◆ **Task instructions**
Please set down, exactly, the line with "Máy tính sau" and all lines that follow it through the end of the records below.

◆ **Record set**
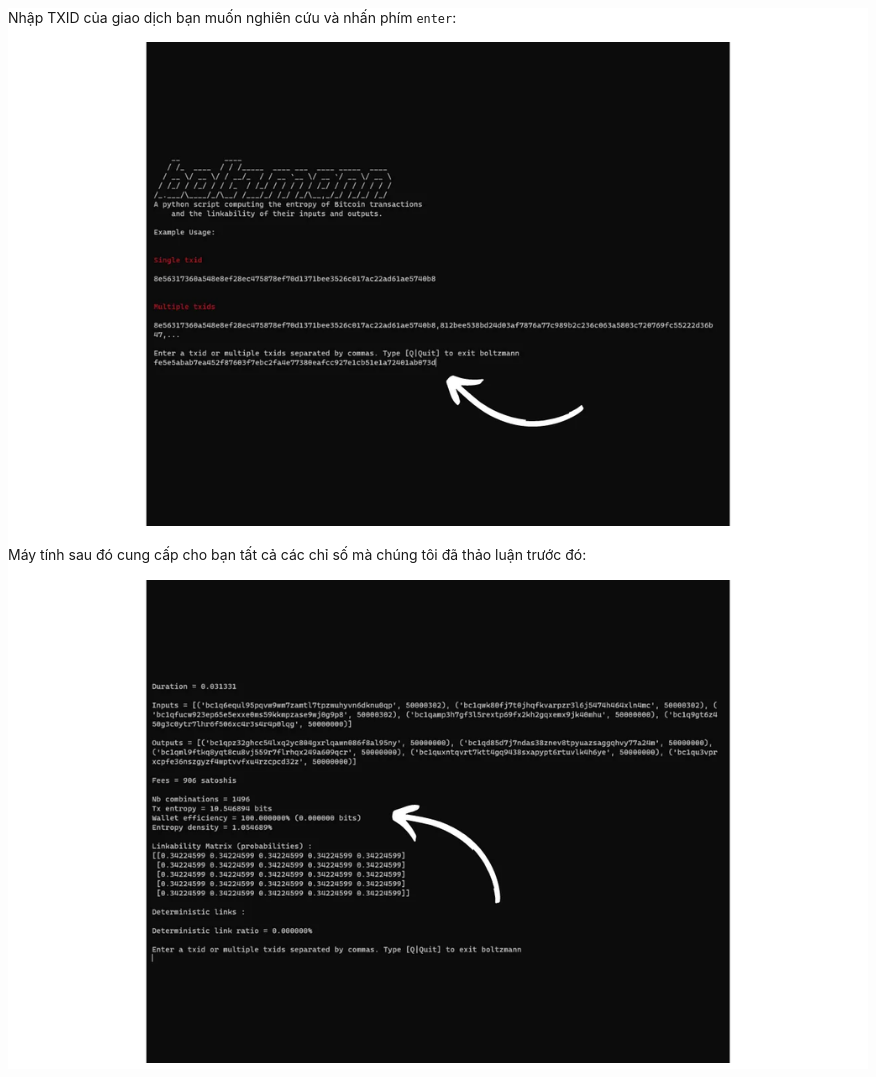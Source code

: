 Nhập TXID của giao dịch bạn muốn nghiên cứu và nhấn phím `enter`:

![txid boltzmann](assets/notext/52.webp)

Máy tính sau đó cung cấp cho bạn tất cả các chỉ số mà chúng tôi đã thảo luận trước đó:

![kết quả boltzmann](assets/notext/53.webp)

◆ **Completed task**
Máy tính sau đó cung cấp cho bạn tất cả các chỉ số mà chúng tôi đã thảo luận trước đó:

![kết quả boltzmann](assets/notext/53.webp)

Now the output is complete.